Na adaptação de Vidal, Sutura narra os encontros e desencontros causados pela impossibilidade de comunicação entre um homem uma mulher. No primeiro ato, passado no apartamento do casal, os dois se encontram para reavaliar o futuro e os (des)caminhos de um tempestuoso relacionamento, que é abalado por uma gravidez repentina. Com o palco dividido por um fino voil, o segundo ato, localizado num decadente conjugado, apresenta o início de uma série de fantasias e desconcertantes jogos sexuais. Aos poucos, a radicalização e a intensidade do que ocorre em cada um dos lados passa a desvendar a conexão de uma mesma história. A ponto de a cortina, literalmente, cair.

– Um lado passa a explicar o outro e vice-versa. É como uma quadra esportiva: o voil é como uma rede que funciona como símbolo deste outro lugar no tempo, da visão um pouco velada que temos do passado ou futuro. O texto trata de como nos posicionamos num relacionamento. A partir de uma situação simples, Neilson traça uma obra complexa.

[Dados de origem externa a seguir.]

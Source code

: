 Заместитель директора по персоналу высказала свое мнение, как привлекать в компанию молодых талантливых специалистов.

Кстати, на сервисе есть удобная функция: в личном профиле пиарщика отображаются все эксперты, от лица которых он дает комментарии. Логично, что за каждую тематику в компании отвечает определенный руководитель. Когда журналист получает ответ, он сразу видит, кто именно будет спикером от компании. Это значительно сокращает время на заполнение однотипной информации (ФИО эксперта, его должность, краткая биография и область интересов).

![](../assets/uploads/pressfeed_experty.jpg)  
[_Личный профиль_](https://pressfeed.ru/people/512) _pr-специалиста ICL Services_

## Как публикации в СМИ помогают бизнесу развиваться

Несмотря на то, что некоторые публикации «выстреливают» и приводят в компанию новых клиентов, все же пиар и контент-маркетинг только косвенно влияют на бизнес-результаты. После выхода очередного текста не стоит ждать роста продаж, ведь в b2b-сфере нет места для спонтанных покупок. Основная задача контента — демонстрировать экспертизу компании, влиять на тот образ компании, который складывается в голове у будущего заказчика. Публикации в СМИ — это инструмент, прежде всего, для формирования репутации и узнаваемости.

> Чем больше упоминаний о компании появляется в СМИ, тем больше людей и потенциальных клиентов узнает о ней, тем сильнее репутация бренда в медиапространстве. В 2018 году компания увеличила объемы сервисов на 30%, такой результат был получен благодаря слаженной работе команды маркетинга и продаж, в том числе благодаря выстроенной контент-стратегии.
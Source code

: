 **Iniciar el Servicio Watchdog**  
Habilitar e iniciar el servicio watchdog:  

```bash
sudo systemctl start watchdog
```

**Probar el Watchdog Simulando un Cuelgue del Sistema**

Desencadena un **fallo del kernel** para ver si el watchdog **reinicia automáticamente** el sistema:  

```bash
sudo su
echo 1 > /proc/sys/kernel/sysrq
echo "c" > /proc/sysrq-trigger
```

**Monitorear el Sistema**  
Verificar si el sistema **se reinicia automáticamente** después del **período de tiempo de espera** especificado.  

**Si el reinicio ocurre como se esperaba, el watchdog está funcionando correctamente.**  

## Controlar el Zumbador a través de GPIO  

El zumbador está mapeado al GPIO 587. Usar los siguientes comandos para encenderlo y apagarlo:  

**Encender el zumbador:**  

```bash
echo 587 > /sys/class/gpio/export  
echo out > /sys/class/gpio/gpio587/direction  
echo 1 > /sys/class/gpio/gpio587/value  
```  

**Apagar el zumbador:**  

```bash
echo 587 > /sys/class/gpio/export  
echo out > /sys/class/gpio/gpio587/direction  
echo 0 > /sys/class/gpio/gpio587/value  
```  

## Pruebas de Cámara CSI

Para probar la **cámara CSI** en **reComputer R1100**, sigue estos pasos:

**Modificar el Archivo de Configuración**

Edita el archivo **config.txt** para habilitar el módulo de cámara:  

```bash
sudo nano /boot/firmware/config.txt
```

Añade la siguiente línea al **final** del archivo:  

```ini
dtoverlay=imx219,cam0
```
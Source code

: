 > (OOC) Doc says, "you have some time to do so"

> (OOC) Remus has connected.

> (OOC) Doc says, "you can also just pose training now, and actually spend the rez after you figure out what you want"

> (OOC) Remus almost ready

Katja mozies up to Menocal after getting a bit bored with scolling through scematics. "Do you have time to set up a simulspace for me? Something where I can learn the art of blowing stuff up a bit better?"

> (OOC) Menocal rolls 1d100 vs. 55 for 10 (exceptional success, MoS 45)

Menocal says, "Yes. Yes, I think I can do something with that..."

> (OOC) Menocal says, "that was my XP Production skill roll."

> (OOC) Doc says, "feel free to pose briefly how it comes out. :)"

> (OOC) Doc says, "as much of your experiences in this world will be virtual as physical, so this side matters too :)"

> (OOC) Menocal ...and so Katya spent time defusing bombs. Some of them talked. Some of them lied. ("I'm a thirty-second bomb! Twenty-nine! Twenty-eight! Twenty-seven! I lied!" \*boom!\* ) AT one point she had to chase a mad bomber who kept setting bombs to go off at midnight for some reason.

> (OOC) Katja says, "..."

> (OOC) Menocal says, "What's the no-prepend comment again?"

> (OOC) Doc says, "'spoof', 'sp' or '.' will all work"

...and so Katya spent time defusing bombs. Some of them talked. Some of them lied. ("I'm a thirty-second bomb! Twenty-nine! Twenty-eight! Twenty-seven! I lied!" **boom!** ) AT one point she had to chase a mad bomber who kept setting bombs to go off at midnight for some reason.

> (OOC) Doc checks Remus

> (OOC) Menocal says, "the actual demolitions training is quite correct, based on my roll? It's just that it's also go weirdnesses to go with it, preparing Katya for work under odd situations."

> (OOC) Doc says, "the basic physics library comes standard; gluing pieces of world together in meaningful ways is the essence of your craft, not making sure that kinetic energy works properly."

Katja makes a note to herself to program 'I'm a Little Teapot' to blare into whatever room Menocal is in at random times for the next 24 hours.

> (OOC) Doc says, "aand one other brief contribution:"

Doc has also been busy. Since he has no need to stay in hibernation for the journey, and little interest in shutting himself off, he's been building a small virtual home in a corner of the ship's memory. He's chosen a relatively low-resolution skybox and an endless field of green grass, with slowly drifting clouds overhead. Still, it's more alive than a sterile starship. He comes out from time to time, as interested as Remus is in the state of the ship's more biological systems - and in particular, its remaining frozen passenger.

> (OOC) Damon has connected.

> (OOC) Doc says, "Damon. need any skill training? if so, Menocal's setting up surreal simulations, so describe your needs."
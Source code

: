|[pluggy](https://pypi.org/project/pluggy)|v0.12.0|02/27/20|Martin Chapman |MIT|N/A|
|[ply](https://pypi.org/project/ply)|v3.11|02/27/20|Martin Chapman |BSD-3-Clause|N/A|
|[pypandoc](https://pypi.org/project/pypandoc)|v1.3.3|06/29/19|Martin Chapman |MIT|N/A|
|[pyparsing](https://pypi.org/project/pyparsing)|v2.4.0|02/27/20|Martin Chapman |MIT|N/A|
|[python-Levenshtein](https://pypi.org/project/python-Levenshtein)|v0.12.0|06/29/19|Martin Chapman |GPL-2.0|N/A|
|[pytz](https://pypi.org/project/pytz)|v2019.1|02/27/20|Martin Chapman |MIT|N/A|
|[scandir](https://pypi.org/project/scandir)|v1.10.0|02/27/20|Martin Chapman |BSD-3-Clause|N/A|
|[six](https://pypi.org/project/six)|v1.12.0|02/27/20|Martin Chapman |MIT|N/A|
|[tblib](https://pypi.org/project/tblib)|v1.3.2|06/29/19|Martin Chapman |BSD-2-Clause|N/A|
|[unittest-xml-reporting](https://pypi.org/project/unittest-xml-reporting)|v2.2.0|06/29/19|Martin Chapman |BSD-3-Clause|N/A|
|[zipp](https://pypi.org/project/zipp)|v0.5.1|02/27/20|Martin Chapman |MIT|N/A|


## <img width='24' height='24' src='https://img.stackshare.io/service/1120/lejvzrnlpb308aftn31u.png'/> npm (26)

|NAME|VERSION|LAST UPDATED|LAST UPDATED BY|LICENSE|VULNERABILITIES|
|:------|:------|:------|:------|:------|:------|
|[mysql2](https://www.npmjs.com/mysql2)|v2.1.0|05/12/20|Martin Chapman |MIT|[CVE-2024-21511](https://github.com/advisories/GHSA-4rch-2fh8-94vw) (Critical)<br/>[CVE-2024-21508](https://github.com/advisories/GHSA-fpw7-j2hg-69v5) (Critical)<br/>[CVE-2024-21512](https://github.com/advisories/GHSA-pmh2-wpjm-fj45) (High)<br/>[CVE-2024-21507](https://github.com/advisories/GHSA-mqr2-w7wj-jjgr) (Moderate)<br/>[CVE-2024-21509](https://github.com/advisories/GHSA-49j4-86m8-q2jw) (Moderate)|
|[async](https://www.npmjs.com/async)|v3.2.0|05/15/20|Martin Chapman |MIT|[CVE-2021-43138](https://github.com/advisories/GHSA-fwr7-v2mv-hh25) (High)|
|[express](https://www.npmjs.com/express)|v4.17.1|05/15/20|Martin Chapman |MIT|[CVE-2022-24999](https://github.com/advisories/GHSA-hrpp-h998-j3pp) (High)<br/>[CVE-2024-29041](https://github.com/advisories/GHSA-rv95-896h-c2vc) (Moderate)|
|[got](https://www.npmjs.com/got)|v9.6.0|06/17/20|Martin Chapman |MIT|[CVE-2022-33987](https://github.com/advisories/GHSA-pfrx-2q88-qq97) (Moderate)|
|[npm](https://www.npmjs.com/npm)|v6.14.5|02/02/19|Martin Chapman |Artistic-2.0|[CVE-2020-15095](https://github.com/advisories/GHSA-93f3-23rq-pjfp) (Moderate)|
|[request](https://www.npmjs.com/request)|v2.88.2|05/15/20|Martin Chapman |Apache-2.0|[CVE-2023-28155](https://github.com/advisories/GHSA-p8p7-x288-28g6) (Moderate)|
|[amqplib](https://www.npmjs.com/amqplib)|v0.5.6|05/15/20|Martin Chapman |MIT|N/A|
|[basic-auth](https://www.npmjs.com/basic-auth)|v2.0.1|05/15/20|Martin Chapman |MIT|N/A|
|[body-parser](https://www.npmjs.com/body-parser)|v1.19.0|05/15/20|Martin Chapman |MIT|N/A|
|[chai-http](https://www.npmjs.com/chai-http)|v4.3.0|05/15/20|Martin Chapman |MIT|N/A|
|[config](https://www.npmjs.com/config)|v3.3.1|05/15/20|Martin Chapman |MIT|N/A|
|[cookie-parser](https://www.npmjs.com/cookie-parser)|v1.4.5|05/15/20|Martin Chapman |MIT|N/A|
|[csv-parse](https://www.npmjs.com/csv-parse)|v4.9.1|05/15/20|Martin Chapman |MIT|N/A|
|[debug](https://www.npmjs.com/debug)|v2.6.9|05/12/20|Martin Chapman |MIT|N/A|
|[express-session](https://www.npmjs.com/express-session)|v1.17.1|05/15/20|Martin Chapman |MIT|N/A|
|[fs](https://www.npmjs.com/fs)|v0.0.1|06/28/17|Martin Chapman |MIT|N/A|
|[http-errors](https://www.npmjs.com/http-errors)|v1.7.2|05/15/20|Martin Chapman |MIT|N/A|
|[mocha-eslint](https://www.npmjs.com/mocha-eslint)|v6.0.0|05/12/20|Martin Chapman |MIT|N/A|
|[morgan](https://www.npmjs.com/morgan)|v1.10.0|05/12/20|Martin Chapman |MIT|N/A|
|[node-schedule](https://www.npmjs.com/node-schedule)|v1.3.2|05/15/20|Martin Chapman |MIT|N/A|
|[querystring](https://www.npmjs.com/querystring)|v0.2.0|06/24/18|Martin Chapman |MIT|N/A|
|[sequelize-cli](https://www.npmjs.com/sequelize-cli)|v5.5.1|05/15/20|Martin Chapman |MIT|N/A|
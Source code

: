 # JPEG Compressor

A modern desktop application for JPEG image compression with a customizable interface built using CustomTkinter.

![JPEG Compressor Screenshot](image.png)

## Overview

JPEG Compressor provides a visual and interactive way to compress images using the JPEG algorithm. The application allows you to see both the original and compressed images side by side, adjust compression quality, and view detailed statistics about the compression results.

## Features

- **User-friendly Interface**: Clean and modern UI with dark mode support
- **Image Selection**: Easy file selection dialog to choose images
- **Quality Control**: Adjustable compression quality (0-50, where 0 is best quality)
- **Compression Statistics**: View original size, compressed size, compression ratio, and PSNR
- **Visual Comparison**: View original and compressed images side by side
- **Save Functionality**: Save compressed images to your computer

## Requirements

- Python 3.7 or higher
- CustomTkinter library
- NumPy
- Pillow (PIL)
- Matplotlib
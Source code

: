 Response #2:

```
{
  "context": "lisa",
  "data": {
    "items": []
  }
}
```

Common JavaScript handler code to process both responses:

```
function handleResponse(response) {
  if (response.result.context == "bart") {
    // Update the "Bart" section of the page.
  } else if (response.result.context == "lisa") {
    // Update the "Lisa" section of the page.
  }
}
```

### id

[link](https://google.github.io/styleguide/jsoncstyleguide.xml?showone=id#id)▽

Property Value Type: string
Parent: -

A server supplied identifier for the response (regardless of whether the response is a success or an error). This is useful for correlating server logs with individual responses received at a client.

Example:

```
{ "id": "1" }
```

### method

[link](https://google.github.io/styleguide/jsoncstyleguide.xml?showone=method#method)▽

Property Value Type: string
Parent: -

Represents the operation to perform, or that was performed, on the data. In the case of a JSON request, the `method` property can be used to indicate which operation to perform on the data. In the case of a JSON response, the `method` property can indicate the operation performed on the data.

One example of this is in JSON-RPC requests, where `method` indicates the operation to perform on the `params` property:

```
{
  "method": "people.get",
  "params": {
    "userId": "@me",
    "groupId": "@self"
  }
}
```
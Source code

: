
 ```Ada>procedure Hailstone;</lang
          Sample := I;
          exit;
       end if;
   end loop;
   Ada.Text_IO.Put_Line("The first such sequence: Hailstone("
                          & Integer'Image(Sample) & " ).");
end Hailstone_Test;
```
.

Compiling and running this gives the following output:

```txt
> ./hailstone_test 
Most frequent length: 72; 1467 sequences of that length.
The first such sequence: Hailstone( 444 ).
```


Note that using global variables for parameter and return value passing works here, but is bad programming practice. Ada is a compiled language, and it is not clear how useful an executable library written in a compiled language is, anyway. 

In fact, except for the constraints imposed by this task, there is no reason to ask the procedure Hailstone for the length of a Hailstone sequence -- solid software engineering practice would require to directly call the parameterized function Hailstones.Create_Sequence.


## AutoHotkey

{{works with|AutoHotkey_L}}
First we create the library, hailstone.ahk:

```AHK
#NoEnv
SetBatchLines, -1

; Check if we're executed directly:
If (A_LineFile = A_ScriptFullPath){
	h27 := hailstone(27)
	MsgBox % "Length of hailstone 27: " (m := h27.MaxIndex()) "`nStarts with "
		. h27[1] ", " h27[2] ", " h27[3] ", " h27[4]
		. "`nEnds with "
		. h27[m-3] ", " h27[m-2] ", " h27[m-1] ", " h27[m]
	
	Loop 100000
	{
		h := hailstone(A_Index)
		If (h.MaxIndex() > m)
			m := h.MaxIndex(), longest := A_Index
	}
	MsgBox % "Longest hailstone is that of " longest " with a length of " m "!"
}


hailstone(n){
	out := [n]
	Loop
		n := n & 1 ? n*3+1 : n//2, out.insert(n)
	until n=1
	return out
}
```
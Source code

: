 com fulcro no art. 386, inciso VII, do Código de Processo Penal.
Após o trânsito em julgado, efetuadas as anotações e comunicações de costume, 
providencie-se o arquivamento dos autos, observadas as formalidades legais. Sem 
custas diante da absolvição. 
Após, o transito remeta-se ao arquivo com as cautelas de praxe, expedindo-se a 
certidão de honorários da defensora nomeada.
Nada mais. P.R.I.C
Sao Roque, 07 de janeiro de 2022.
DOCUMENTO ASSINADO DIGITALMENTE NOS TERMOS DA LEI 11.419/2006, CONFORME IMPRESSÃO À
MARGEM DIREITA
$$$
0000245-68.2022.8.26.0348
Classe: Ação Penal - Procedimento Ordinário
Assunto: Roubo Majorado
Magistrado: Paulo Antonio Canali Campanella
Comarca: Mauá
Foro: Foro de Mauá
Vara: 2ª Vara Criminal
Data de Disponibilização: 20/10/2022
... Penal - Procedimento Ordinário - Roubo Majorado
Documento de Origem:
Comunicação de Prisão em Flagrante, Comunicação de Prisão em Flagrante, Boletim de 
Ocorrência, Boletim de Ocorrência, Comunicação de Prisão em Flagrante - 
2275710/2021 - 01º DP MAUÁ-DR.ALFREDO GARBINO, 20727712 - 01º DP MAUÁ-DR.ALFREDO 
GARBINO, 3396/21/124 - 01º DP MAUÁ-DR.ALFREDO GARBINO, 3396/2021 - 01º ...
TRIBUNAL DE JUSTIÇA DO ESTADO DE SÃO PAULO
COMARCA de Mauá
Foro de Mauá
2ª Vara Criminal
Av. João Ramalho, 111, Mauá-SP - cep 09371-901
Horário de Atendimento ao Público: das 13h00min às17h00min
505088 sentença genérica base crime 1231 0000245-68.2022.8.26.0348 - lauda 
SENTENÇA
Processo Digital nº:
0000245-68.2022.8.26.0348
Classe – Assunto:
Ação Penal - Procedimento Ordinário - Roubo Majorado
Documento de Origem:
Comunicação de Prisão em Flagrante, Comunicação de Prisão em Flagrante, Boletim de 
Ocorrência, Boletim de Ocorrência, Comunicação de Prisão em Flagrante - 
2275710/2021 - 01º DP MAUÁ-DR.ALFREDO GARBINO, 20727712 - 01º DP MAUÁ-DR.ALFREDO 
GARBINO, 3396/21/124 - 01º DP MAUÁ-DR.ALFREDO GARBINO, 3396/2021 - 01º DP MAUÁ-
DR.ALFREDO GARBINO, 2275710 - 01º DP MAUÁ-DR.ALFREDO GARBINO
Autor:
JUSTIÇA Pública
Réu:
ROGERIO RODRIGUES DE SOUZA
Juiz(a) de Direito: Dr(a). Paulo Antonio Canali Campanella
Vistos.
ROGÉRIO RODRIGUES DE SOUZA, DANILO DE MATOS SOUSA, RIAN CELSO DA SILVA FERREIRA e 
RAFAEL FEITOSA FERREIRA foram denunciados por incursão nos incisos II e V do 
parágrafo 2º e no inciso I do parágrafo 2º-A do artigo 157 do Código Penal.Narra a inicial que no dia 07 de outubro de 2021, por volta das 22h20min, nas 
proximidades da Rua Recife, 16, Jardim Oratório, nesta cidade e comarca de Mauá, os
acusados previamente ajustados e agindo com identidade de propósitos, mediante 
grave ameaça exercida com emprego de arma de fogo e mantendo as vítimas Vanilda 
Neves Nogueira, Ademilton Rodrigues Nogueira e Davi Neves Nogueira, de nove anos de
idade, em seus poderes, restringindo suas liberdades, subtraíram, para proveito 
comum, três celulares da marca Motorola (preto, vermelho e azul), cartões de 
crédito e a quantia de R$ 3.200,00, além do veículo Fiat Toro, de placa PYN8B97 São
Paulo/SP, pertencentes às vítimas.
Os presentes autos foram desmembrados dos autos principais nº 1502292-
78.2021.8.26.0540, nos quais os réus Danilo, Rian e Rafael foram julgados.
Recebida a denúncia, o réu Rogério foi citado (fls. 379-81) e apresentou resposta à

Ao iniciar uma pesquisa sobre dramaturgos contemporâneos no início dos anos 2000, Vidal deparou-se com os escritos de Sarah Kane. Lançada pelo The Royal Court Theatre em 1995, com a peça Blasted, a dramaturga construiu uma carreira tão curta e intensa como sua vida. Em 1999, aos 28 anos, cometeu suicídio. Deixou a pesquisadores como Vidal quatro peças de tirar o fôlego, em que mescla amor, drogas, cenas de incesto, horrores de guerras, devastações e mutilações humanas.

– Fiz a curadoria de leituras para um evento e tentei trazer gente de fora, como o crítico Aleks Sierz, que havia escrito um livro chamado In-yer-face theatre. Ele dedica capítulos exclusivos a três autores: Kane, Ravenhill e Neilson, que era o único que eu não conhecia. Entrei em contato com o Sierz e ele enviou o livro, perguntando se eu não gostaria de traduzir. A partir daí, conheci os textos e decidi montar.

Diretor do longa The debt collector, Neilson teve O maravilhoso mundo de Dissocia (2004) comparado ao cinema de David Lynch. Nela, submerge à loucura de uma personagem com desordem dissociativa. Já em Sutura, cunhada em 2002, faz referências a Auschwitz e investiga relações carnais e jogos sexuais.

– Esses textos estrearam no Royal Court, uma espécie de celeiro de onde surgem temáticas e pesquisas muito arrojadas.

Para o ano que vem, Felipe carrega na manga uma nova montagem. E, é claro, outro dramaturgo inglês será revelado.

– Martin Crimp é montado no mundo todo, menos aqui. Atentados contra a vida dela será minha nova empreitada de pesquisa.